Thursday 4 May 2017

The Cost of Conceptual Art

'The idea becomes a machine that makes the art.'
This simple sentence from Sol LeWitt's 1967 Paragraphs on Conceptual Art is often overlooked.
Because in this sense a Mark Rothko painting can easily be reformulated as a conceptual artwork by stating that he had an idea to paint large blocks of colors by overlapping heavily layers of oil paint.
While an idea has nearly universal accessibility, art exists only in its making.

Take Anish Kapoor's popular mirror works, like Vertigo from 2008.
In Kapoor's mind they open up new ways of envisioning the world, but conceptually they explicate nothing a metal spoon can't show me. Even considering its material, polished stainless steel, is straightforward enough.
Where things get difficult is when you actually have to produce this optical effect on the scale Kapoor does. First you will have to find a foundry capable of molding and shaping a sufficiently large piece of fairly thick stainless steel. This is perhaps the most difficult part, but not the most laborious.
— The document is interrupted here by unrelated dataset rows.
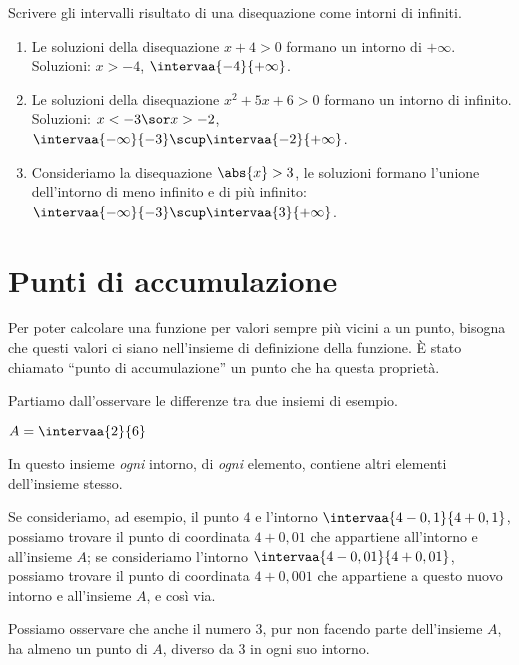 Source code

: \begin{esempio} Scrivere gli intervalli risultato di una disequazione come 
intorni di infiniti.
\begin{enumerate}[label=\alph*)]
\item Le soluzioni della disequazione \(x+4 > 0\) formano un intorno 
di \(+\infty\).  
Soluzioni: \(x > -4\), \(\intervaa{-4}{+\infty}\).
\item Le soluzioni della disequazione \(x^2+5x+6 > 0\) formano un 
intorno di infinito. 
Soluzioni: \(x < -3 \sor x > -2\), 
\(\intervaa{-\infty}{-3} \scup \intervaa{-2}{+\infty}\).
\item Consideriamo la disequazione \(\abs{x}>3\), 
le soluzioni formano l'unione dell'intorno di meno infinito e di più 
infinito:
\(\intervaa{-\infty}{-3} \scup \intervaa{3}{+\infty}\).
\end{enumerate} 
\end{esempio}

\section{Punti di accumulazione}
\label{sec:topologiapuntiaccumulazione}

Per poter calcolare una funzione per valori sempre più vicini a un punto, 
bisogna che questi valori ci siano nell'insieme di definizione della 
funzione. 
È stato chiamato ``punto di accumulazione'' un punto che ha questa proprietà.

Partiamo dall'osservare le differenze tra due insiemi di esempio.

\begin{esempio}
\item \(A = \intervaa{2}{6}\) 

In questo insieme \emph{ogni} intorno, di \emph{ogni} elemento, 
contiene altri elementi dell'insieme stesso.

Se consideriamo, ad esempio, il punto \(4\) e l'intorno 
\(\intervaa{4-0,1}{4+0,1}\), possiamo trovare il punto di coordinata 
\(4+0,01\) che appartiene all'intorno e all'insieme \(A\);
se consideriamo l'intorno 
\(\intervaa{4-0,01}{4+0,01}\), possiamo trovare il punto di coordinata 
\(4+0,001\) che appartiene a questo nuovo intorno e all'insieme \(A\), 
e così via.

Possiamo osservare che anche il numero \(3\), pur non facendo 
parte dell'insieme \(A\), ha almeno un punto di \(A\), diverso da \(3\) in 
ogni suo intorno.
\end{esempio}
It requires days, if not weeks, of polishing to make a raw piece of metal truly shine like a mirror, which is not aided in any way by the shape of the structure.
And then I haven't even mentioned moving the structure in space, which due to its size, weight and tendency to scratch must be an absolute nightmare.

So while the effect of Kapoor's work can be found in nearly every cutlery tray, the exact expectations of scale and finish require a significant amount of resources and organisation that few people have access to.